古四王神社の宮司に身をよせ、親交をあたためました。後逝去したあと、ここに墓が作られたのも、この頃のことがあったからだと思われます。 

「梅の花湯の記」は、古四王神社の向かいにあった茶屋が梅茶を出したことから、記述されました。


=梅の花湯の記= 
秋田の郡、寺内の里の清水の湧く池田のほとりに、「鳥梅の花湯」あるいは「梅か香」というものの店がある。


天平の頃、出羽の柵をこの秋田の村の高清水の遷し置かれた所である。 
また、延暦の世には、坂上田村麻呂の蝦夷征伐の拠点として、高志王(古四王)の神霊の宮を作り、あがめた所でもある。 

その後この里は栄え、小路には梅の園があって、都人までもが集まったと言われる。
花の盛りを好み、歌を作ってたしなみ、湯を召した。 

ある時、春風が吹いて梅がはらはらとなびき、花が曲をひくように落ちた。 
「あな面白や。」と見ていると、陶盃の中に梅の花びらが一枚散り落ちたのを見て、都女が、「この湯を飲みましょう。この梅の花湯こそ、身も心も清まるでしょう。」と言ってそれを奉った。 
人々はみな湯に梅の花を入れて飲んだ。と伝えられる。


その後、ここに宿ができ、往復の旅人に梅の花湯を振舞ったとされる。 しかし、この宿も天正の頃までで、今は茶屋となっている。 
梅も乏しくなり、梅の花も路に散らなくなったことから、「湯の粉」と言うものに梅の実を砕いて入れ、「梅の花湯」とも「梅か香」とも呼んで客に振舞っている。 
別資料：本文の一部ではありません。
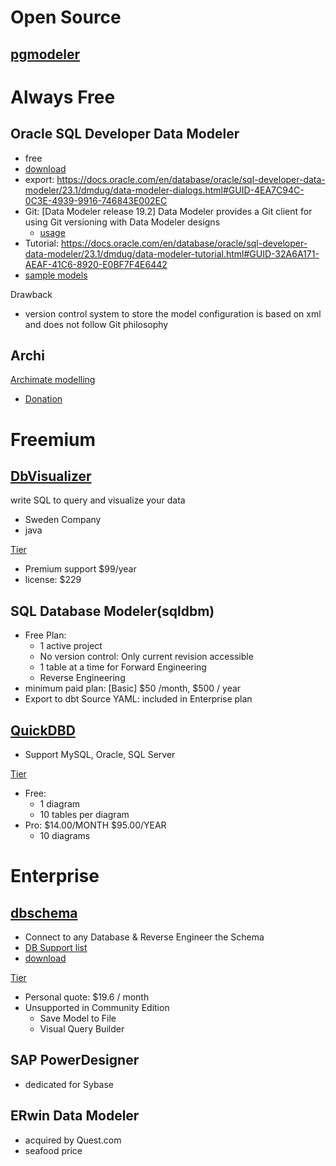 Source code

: # Open Source
## [pgmodeler](https://github.com/pgmodeler/pgmodeler)


# Always Free
## Oracle SQL Developer Data Modeler
- free
- [download](https://www.oracle.com/database/sqldeveloper/technologies/sql-data-modeler/download/)
- export: https://docs.oracle.com/en/database/oracle/sql-developer-data-modeler/23.1/dmdug/data-modeler-dialogs.html#GUID-4EA7C94C-0C3E-4939-9916-746843E002EC
- Git: [Data Modeler release 19.2] Data Modeler provides a Git client for using Git versioning with Data Modeler designs
  - [usage](https://docs.oracle.com/en/database/oracle/sql-developer-data-modeler/23.1/dmdug/data-modeler-concepts-usage.html#GUID-CA841FDF-A16A-4BD0-827E-05EE9A43E87A) 
- Tutorial: https://docs.oracle.com/en/database/oracle/sql-developer-data-modeler/23.1/dmdug/data-modeler-tutorial.html#GUID-32A6A171-AEAF-41C6-8920-E0BF7F4E6442
- [sample models](https://github.com/davidkhala/datasets/tree/main/SQL/oracle/datamodeler)

Drawback
- version control system to store the model configuration is based on xml and does not follow Git philosophy

## Archi
[Archimate modelling](https://www.archimatetool.com/)
- [Donation](https://www.patreon.com/architool)

# Freemium
## [DbVisualizer]((https://www.dbvis.com/))
write SQL to query and visualize your data
- Sweden Company
- java

[Tier](https://www.dbvis.com/pricing/#features)
- Premium support $99/year
- license: $229 

## SQL Database Modeler(sqldbm)
- Free Plan: 
  - 1 active project
  - No version control: Only current revision accessible
  - 1 table at a time for Forward Engineering
  - Reverse Engineering
- minimum paid plan: [Basic] $50 /month, $500 / year
- Export to dbt Source YAML: included in Enterprise plan
  
## [QuickDBD](https://www.quickdatabasediagrams.com/)
- Support MySQL, Oracle, SQL Server

[Tier](https://www.quickdatabasediagrams.com/#pricing)
- Free:
  - 1 diagram
  - 10 tables per diagram
- Pro: $14.00/MONTH    $95.00/YEAR   
  - 10 diagrams



# Enterprise
## [dbschema](https://dbschema.com/)
- Connect to any Database & Reverse Engineer the Schema
- [DB Support list](https://dbschema.com/databases.html)
- [download](https://dbschema.com/download.html)

[Tier](https://dbschema.com/editions.html)
- Personal quote: $19.6 / month
- Unsupported in Community Edition
  - Save Model to File
  - Visual Query Builder

## SAP PowerDesigner
- dedicated for Sybase

## ERwin Data Modeler
- acquired by Quest.com
- seafood price
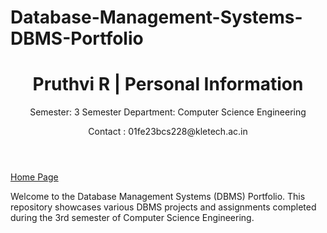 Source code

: # Database-Management-Systems-DBMS-Portfolio
<header>
  <h1>Pruthvi R | Personal Information</h1>
  <p>Semester: 3 Semester 
     Department: Computer Science Engineering</p>
     Contact : 01fe23bcs228@kletech.ac.in</p>
  </nav>
</header>

[Home Page](https://github.com/pruthvi-24/Database-Management-Systems-DBMS-Portfolio/blob/main/Home)

Welcome to the Database Management Systems (DBMS) Portfolio. This repository showcases various DBMS projects and assignments completed during the 3rd semester of Computer Science Engineering.

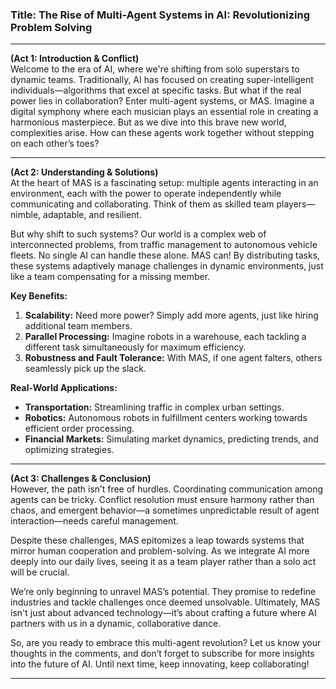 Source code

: ### Title: The Rise of Multi-Agent Systems in AI: Revolutionizing Problem Solving

---

**(Act 1: Introduction & Conflict)**  
Welcome to the era of AI, where we're shifting from solo superstars to dynamic teams. Traditionally, AI has focused on creating super-intelligent individuals—algorithms that excel at specific tasks. But what if the real power lies in collaboration? Enter multi-agent systems, or MAS. Imagine a digital symphony where each musician plays an essential role in creating a harmonious masterpiece. But as we dive into this brave new world, complexities arise. How can these agents work together without stepping on each other’s toes?  

---

**(Act 2: Understanding & Solutions)**  
At the heart of MAS is a fascinating setup: multiple agents interacting in an environment, each with the power to operate independently while communicating and collaborating. Think of them as skilled team players—nimble, adaptable, and resilient. 

But why shift to such systems? Our world is a complex web of interconnected problems, from traffic management to autonomous vehicle fleets. No single AI can handle these alone. MAS can! By distributing tasks, these systems adaptively manage challenges in dynamic environments, just like a team compensating for a missing member.

**Key Benefits:**  
1. **Scalability:** Need more power? Simply add more agents, just like hiring additional team members.  
2. **Parallel Processing:** Imagine robots in a warehouse, each tackling a different task simultaneously for maximum efficiency.  
3. **Robustness and Fault Tolerance:** With MAS, if one agent falters, others seamlessly pick up the slack. 

**Real-World Applications:**
- **Transportation:** Streamlining traffic in complex urban settings.
- **Robotics:** Autonomous robots in fulfillment centers working towards efficient order processing.
- **Financial Markets:** Simulating market dynamics, predicting trends, and optimizing strategies.

---

**(Act 3: Challenges & Conclusion)**  
However, the path isn’t free of hurdles. Coordinating communication among agents can be tricky. Conflict resolution must ensure harmony rather than chaos, and emergent behavior—a sometimes unpredictable result of agent interaction—needs careful management.

Despite these challenges, MAS epitomizes a leap towards systems that mirror human cooperation and problem-solving. As we integrate AI more deeply into our daily lives, seeing it as a team player rather than a solo act will be crucial. 

We’re only beginning to unravel MAS’s potential. They promise to redefine industries and tackle challenges once deemed unsolvable. Ultimately, MAS isn't just about advanced technology—it’s about crafting a future where AI partners with us in a dynamic, collaborative dance. 

So, are you ready to embrace this multi-agent revolution? Let us know your thoughts in the comments, and don’t forget to subscribe for more insights into the future of AI. Until next time, keep innovating, keep collaborating!

--- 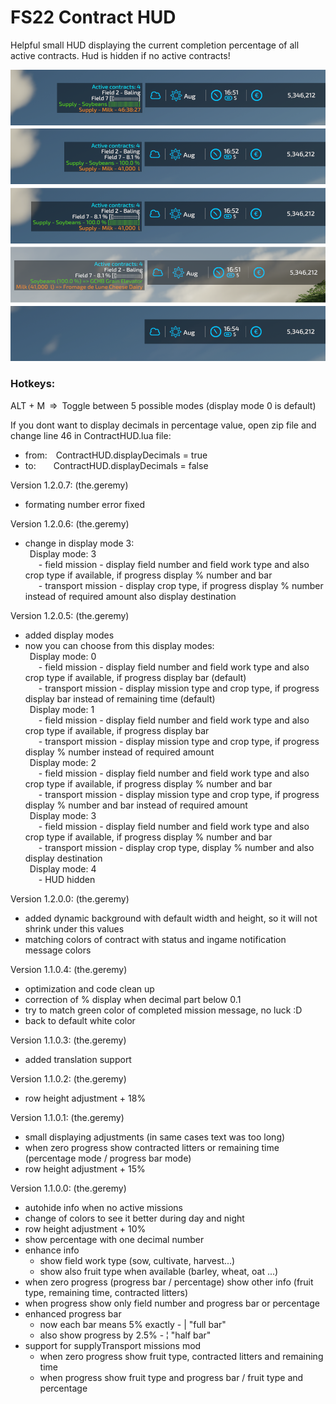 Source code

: # FS22 Contract HUD

Helpful small HUD displaying the current completion percentage of all active contracts. Hud is hidden if no active contracts!

![](screenshots/final_example.png?raw=true)

### Hotkeys:
ALT + M&ensp;=>&ensp;Toggle between 5 possible modes (display mode 0 is default)

If you dont want to display decimals in percentage value, open zip file and change line 46 in ContractHUD.lua file:
- from:&emsp;ContractHUD.displayDecimals = true
- to:&emsp;&emsp;ContractHUD.displayDecimals = false

Version 1.2.0.7: (the.geremy)
- formating number error fixed

Version 1.2.0.6: (the.geremy)
- change in display mode 3:
    <br>&ensp;Display mode: 3
    <br>&ensp;&emsp;- field mission - display field number and field work type and also crop type if available, if progress display % number and bar
    <br>&ensp;&emsp;- transport mission - display crop type, if progress display % number instead of required amount also display destination

Version 1.2.0.5: (the.geremy)
- added display modes
- now you can choose from this display modes:
    <br>&ensp;Display mode: 0
    <br>&ensp;&emsp;- field mission - display field number and field work type and also crop type if available, if progress display bar (default)
    <br>&ensp;&emsp;- transport mission - display mission type and crop type, if progress display bar instead of remaining time (default)
    <br>&ensp;Display mode: 1
    <br>&ensp;&emsp;- field mission - display field number and field work type and also crop type if available, if progress display bar
    <br>&ensp;&emsp;- transport mission - display mission type and crop type, if progress display % number instead of required amount
    <br>&ensp;Display mode: 2
    <br>&ensp;&emsp;- field mission - display field number and field work type and also crop type if available, if progress display % number and bar
    <br>&ensp;&emsp;- transport mission - display mission type and crop type, if progress display % number and bar instead of required amount
    <br>&ensp;Display mode: 3
    <br>&ensp;&emsp;- field mission - display field number and field work type and also crop type if available, if progress display % number and bar
    <br>&ensp;&emsp;- transport mission - display crop type, display % number and also display destination
    <br>&ensp;Display mode: 4
    <br>&ensp;&emsp;- HUD hidden

Version 1.2.0.0: (the.geremy)
- added dynamic background with default width and height, so it will not shrink under this values
- matching colors of contract with status and ingame notification message colors

Version 1.1.0.4: (the.geremy)
- optimization and code clean up
- correction of % display when decimal part below 0.1
- try to match green color of completed mission message, no luck :D
- back to default white color

Version 1.1.0.3: (the.geremy)
- added translation support

Version 1.1.0.2: (the.geremy)
- row height adjustment + 18%

Version 1.1.0.1: (the.geremy)
- small displaying adjustments (in same cases text was too long)
- when zero progress show contracted litters or remaining time (percentage mode / progress bar mode)
- row height adjustment + 15%

Version 1.1.0.0: (the.geremy)
- autohide info when no active missions
- change of colors to see it better during day and night
- row height adjustment + 10%
- show percentage with one decimal number
- enhance info
    - show field work type (sow, cultivate, harvest...)
    - show also fruit type when available (barley, wheat, oat ...)
- when zero progress (progress bar / percentage) show other info (fruit type, remaining time, contracted litters)
- when progress show only field number and progress bar or percentage
- enhanced progress bar
    - now each bar means 5% exactly - | "full bar"
    - also show progress by 2.5% - ¦ "half bar"
- support for supplyTransport missions mod
    - when zero progress show fruit type, contracted litters and remaining time
    - when progress show fruit type and progress bar / fruit type and percentage
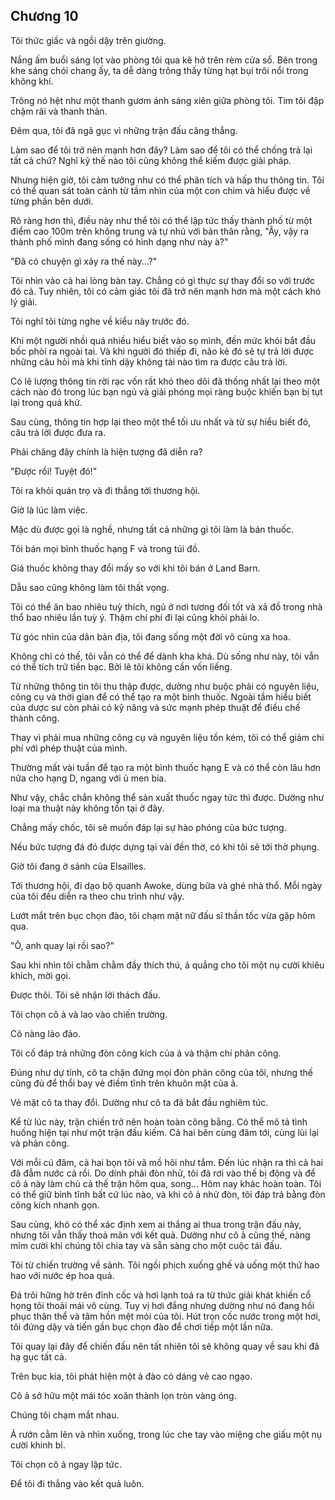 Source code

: ## Chương 10

Tôi thức giấc và ngồi dậy trên giường.

Nắng ấm buổi sáng lọt vào phòng tôi qua kẽ hở trên rèm cửa sổ. Bên trong khe sáng chói chang ấy, ta dễ dàng trông thấy từng hạt bụi trôi nổi trong không khí.

Trông nó hệt như một thanh gươm ánh sáng xiên giữa phòng tôi. Tim tôi đập chậm rãi và thanh thản.

Đêm qua, tôi đã ngã gục vì những trận đấu căng thẳng.

Làm sao để tôi trở nên mạnh hơn đây? Làm sao để tôi có thể chống trả lại tất cả chứ? Nghĩ kỹ thế nào tôi cũng không thể kiếm được giải pháp.

Nhưng hiện giờ, tôi cảm tưởng như có thể phân tích và hấp thu thông tin. Tôi có thể quan sát toàn cảnh từ tầm nhìn của một con chim và hiểu được về từng phần bên dưới.

Rõ ràng hơn thì, điều này như thể tôi có thể lập tức thấy thành phố từ một điểm cao 100m trên không trung và tự nhủ với bản thân rằng, "Ây, vậy ra thành phố mình đang sống có hình dạng như này à?"

"Đã có chuyện gì xảy ra thế này...?"

Tôi nhìn vào cả hai lòng bàn tay. Chẳng có gì thực sự thay đổi so với trước đó cả. Tuy nhiên, tôi có cảm giác tôi đã trở nên mạnh hơn mà một cách khó lý giải.

Tôi nghĩ tôi từng nghe về kiểu này trước đó.

Khi một người nhồi quá nhiều hiểu biết vào sọ mình, đến mức khói bắt đầu bốc phòi ra ngoài tai. Và khi người đó thiếp đi, não kẻ đó sẽ tự trả lời được những câu hỏi mà khi tỉnh dậy không tài nào tìm ra được câu trả lời.

Có lẽ lượng thông tin rời rạc vốn rất khó theo dõi đã thống nhất lại theo một cách nào đó trong lúc bạn ngủ và giải phóng mọi ràng buộc khiến bạn bị tụt lại trong quá khứ.

Sau cùng, thông tin hợp lại theo một thể tối ưu nhất và từ sự hiểu biết đó, câu trả lời được đưa ra.

Phải chăng đây chính là hiện tượng đã diễn ra?

"Được rồi! Tuyệt đó!"

Tôi ra khỏi quán trọ và đi thẳng tới thương hội.

Giờ là lúc làm việc.

Mặc dù được gọi là nghề, nhưng tất cả những gì tôi làm là bán thuốc.

Tôi bán mọi bình thuốc hạng F và trong túi đồ.

Giá thuốc không thay đổi mấy so với khi tôi bán ở Land Barn.

Dẫu sao cũng không làm tôi thất vọng.

Tôi có thể ăn bao nhiêu tuỳ thích, ngủ ở nơi tương đối tốt và xả đồ trong nhà thổ bao nhiêu lần tuỳ ý. Thậm chí phí đi lại cũng khỏi phải lo.

Từ góc nhìn của dân bản địa, tôi đang sống một đời vô cùng xa hoa.

Không chỉ có thế, tôi vẫn có thể để dành kha khá. Dù sống như này, tôi vẫn có thể tích trữ tiền bạc. Bởi lẽ tôi không cần vốn liếng.

Từ những thông tin tôi thu thập được, dường như buộc phải có nguyên liệu, công cụ và thời gian để có thể tạo ra một bình thuốc. Ngoài tầm hiểu biết của dược sư còn phải có kỹ năng và sức mạnh phép thuật để điều chế thành công.

Thay vì phải mua những công cụ và nguyên liệu tốn kém, tôi có thể giảm chi phí với phép thuật của mình.

Thường mất vài tuần để tạo ra một bình thuốc hạng E và có thể còn lâu hơn nữa cho hạng D, ngang với ủ men bia.

Như vậy, chắc chắn không thể sản xuất thuốc ngay tức thì được. Dường như loại ma thuật này không tồn tại ở đây.

Chẳng mấy chốc, tôi sẽ muốn đáp lại sự hào phóng của bức tượng.

Nếu bức tượng đá đó được dựng tại vài đền thờ, có khi tôi sẽ tới thờ phụng.

Giờ tôi đang ở sảnh của Elsailles.

Tới thương hội, đi dạo bộ quanh Awoke, dùng bữa và ghé nhà thổ. Mỗi ngày của tôi đều diễn ra theo chu trình như vậy.

Lướt mắt trên bục chọn đào, tôi chạm mặt nữ đấu sĩ thần tốc vừa gặp hôm qua.

"Ô, anh quay lại rồi sao?"

Sau khi nhìn tôi chằm chằm đầy thích thú, ả quẳng cho tôi một nụ cười khiêu khích, mời gọi.

Được thôi. Tôi sẽ nhận lời thách đấu.

Tôi chọn cô ả và lao vào chiến trường.

Cô nàng lảo đảo.

Tôi cố đáp trả những đòn công kích của ả và thậm chí phản công.

Đúng như dự tính, cô ta chặn đứng mọi đòn phản công của tôi, nhưng thế cũng đủ để thổi bay vẻ điềm tĩnh trên khuôn mặt của ả.

Vẻ mặt cô ta thay đổi. Dường như cô ta đã bắt đầu nghiêm túc.

Kể từ lúc này, trận chiến trở nên hoàn toàn công bằng. Có thể mô tả tình huống hiện tại như một trận đấu kiếm. Cả hai bên cùng đâm tới, cùng lùi lại và phản công.

Với mỗi cú đâm, cả hai bọn tôi vã mồ hôi như tắm. Đến lúc nhận ra thì cả hai đã đẫm nước cả rồi. Do dính phải đòn nhử, tôi đã rơi vào thế bị động và để cô ả này làm chủ cả thế trận hôm qua, song... Hôm nay khác hoàn toàn. Tôi có thể giữ bình tĩnh bất cứ lúc nào, và khi cô ả nhử đòn, tôi đáp trả bằng đòn công kích nhanh gọn.

Sau cùng, khó có thể xác định xem ai thắng ai thua trong trận đấu này, nhưng tôi vẫn thấy thoả mãn với kết quả. Dường như cô ả cũng thế, nàng mỉm cười khi chúng tôi chia tay và sẵn sàng cho một cuộc tái đấu.

Tôi từ chiến trường về sảnh. Tôi ngồi phịch xuống ghế và uống một thứ hao hao với nước ép hoa quả.

Đá trôi hững hờ trên đỉnh cốc và hơi lạnh toả ra từ thức giải khát khiến cổ họng tôi thoải mái vô cùng. Tuy vị hơi đắng nhưng dường như nó đang hồi phục thân thể và tâm hồn mệt mỏi của tôi. Hút trọn cốc nước trong một hơi, tôi đứng dậy và tiến gần bục chọn đào để chơi tiếp một lần nữa.

Tôi quay lại đây để chiến đấu nên tất nhiên tôi sẽ không quay về sau khi đã hạ gục tất cả.

Trên bục kia, tôi phát hiện một ả đào có dáng vẻ cao ngạo.

Cô ả sở hữu một mái tóc xoăn thành lọn tròn vàng óng.

Chúng tôi chạm mắt nhau.

Ả rướn cằm lên và nhìn xuống, trong lúc che tay vào miệng che giấu một nụ cười khinh bỉ.

Tôi chọn cô ả ngay lập tức.

Để tôi đi thẳng vào kết quả luôn.

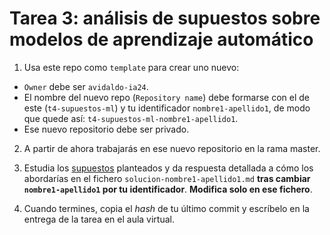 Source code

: # Tarea 3: análisis de supuestos sobre modelos de aprendizaje automático

1. Usa este repo como `template` para crear uno nuevo:
  - `Owner` debe ser `avidaldo-ia24`.
  - El nombre del nuevo repo (`Repository name`) debe formarse con el de este (`t4-supuestos-ml`) y tu identificador `nombre1-apellido1`, de modo que quede así: `t4-supuestos-ml-nombre1-apellido1`. 
  - Ese nuevo repositorio debe ser privado.

2. A partir de ahora trabajarás en ese nuevo repositorio en la rama master.

3. Estudia los [supuestos](./supuestos.md) planteados y da respuesta detallada a cómo los abordarías en el fichero `solucion-nombre1-apellido1.md` **tras cambiar `nombre1-apellido1` por tu identificador**. **Modifica solo en ese fichero**.

4. Cuando termines, copia el *hash* de tu último commit y escríbelo en la entrega de la tarea en el aula virtual.

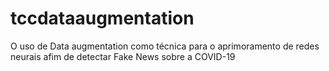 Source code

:# tccdataaugmentation
O uso de Data augmentation como técnica para o aprimoramento de redes neurais afim de detectar Fake News sobre a COVID-19
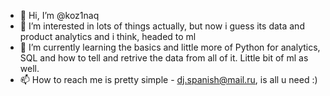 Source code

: - 👋 Hi, I’m @koz1naq
- 👀 I’m interested in lots of things actually, but now i guess its data and product analytics and i think, headed to ml
- 🌱 I’m currently learning the basics and little more of Python for analytics, SQL and how to tell and retrive the data from all of it. Little bit of ml as well.
- 📫 How to reach me is pretty simple - dj.spanish@mail.ru, is all u need :)

<!---
koz1naq/koz1naq is a ✨ special ✨ repository because its `README.md` (this file) appears on your GitHub profile.
You can click the Preview link to take a look at your changes.
--->

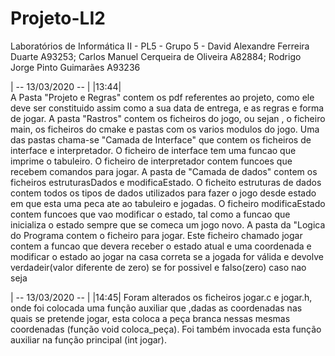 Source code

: # Projeto-LI2
Laboratórios de Informática II - PL5 - Grupo 5 - David Alexandre Ferreira Duarte A93253; Carlos Manuel Cerqueira de Oliveira A82884; Rodrigo Jorge Pinto Guimarães A93236

| -- 13/03/2020 -- |  |13:44|  
  A Pasta "Projeto e Regras" contem os pdf referentes ao projeto, como ele deve ser constituido assim como a sua data de entrega, e as regras e forma de jogar.
  A pasta "Rastros" contem os ficheiros do jogo, ou sejan , o ficheiro main, os ficheiros do cmake e pastas com os varios modulos do jogo.
  Uma das pastas chama-se "Camada de Interface" que contem os ficheiros de interface e interpretador. O ficheiro de interface tem uma funcao que imprime o tabuleiro. O ficheiro de interpretador contem funcoes que recebem comandos para jogar.
  A pasta de "Camada de dados" contem os ficheiros estruturasDados e modificaEstado. O ficheito estruturas de dados contem todos os tipos de dados utilizados para fazer o jogo desde estado em que esta uma peca ate ao tabuleiro e jogadas. O ficheiro modificaEstado contem funcoes que vao modificar o estado, tal como a funcao que inicializa o estado sempre que se comeca um  jogo novo.
  A pasta da "Logica do Programa contem o ficheiro para jogar. Este ficheiro chamado jogar contem a funcao que devera receber o estado atual e uma coordenada e modificar o estado ao jogar na casa correta se a jogada for válida e devolve verdadeir(valor diferente de zero) se for possivel e falso(zero) caso nao seja 

| -- 13/03/2020 -- |  |14:45|
Foram alterados os ficheiros jogar.c e jogar.h, onde foi colocada uma função auxiliar que ,dadas as coordenadas nas quais se pretende jogar, esta coloca a peça branca nessas mesmas coordenadas (função void coloca_peça).
Foi também invocada esta função auxiliar na função principal (int jogar).
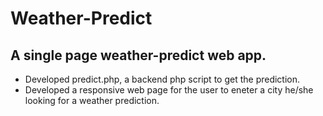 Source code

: # Weather-Predict
A single page weather-predict web app.
-------------------------------------

- Developed predict.php, a backend php script to get the prediction.
- Developed a responsive web page for the user to eneter a city he/she looking for a weather prediction.

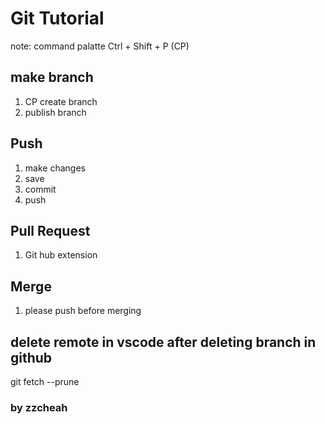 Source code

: # Git Tutorial

note: command palatte Ctrl + Shift + P (CP)

## make branch
1. CP create branch
2. publish branch

## Push
1. make changes
2. save
3. commit
4. push

## Pull Request
1. Git hub extension



## Merge
1. please push before merging

## delete remote in vscode after deleting branch in github
git fetch --prune

### by zzcheah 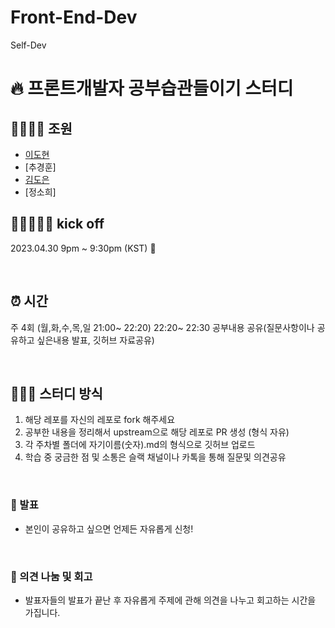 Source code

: # Front-End-Dev
Self-Dev

# 🔥 프론트개발자 공부습관들이기 스터디


## 👨‍👩‍👦‍👦 조원

- [이도현](https://github.com/9598dohyun)
- [추경훈]
- [김도은](https://github.com/gardenerdoeun)
- [정소희]


## 🏃🏽‍♀️🏃‍♂️ kick off

2023.04.30 9pm ~ 9:30pm (KST) 🎄

<br>

## ⏰ 시간

주 4회 (월,화,수,목,일 21:00~ 22:20)
22:20~ 22:30 공부내용 공유(질문사항이나 공유하고 싶은내용 발표, 깃허브 자료공유)

<br>

## 👩🏻‍💻 스터디 방식

1. 해당 레포를 자신의 레포로 fork 해주세요 
2. 공부한 내용을 정리해서 upstream으로 해당 레포로 PR 생성 (형식 자유)
3. 각 주차별 폴더에 자기이름(숫자).md의 형식으로 깃허브 업로드
4. 학습 중 궁금한 점 및 소통은 슬랙 채널이나 카톡을 통해 질문및 의견공유

<br>

### 💬 발표

- 본인이 공유하고 싶으면 언제든 자유롭게 신청!

<br>

### 🤔 의견 나눔 및 회고

- 발표자들의 발표가 끝난 후 자유롭게 주제에 관해 의견을 나누고 회고하는 시간을 가집니다.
人毎にこの茶屋を「梅湯の茶屋」と呼んでいる。最近は、軒に藤を植えたりしているので、「藤茶屋」とも呼んでいる。

この「梅の花湯」は人々の心身を清め、汚れを止めると言う。 

古四王の神社の詣でた人は、ここで休んではこの「梅か香」を飲んで、いみ竹の「忌み」という事もなく、よろず願をかけて縄をしめたと言う。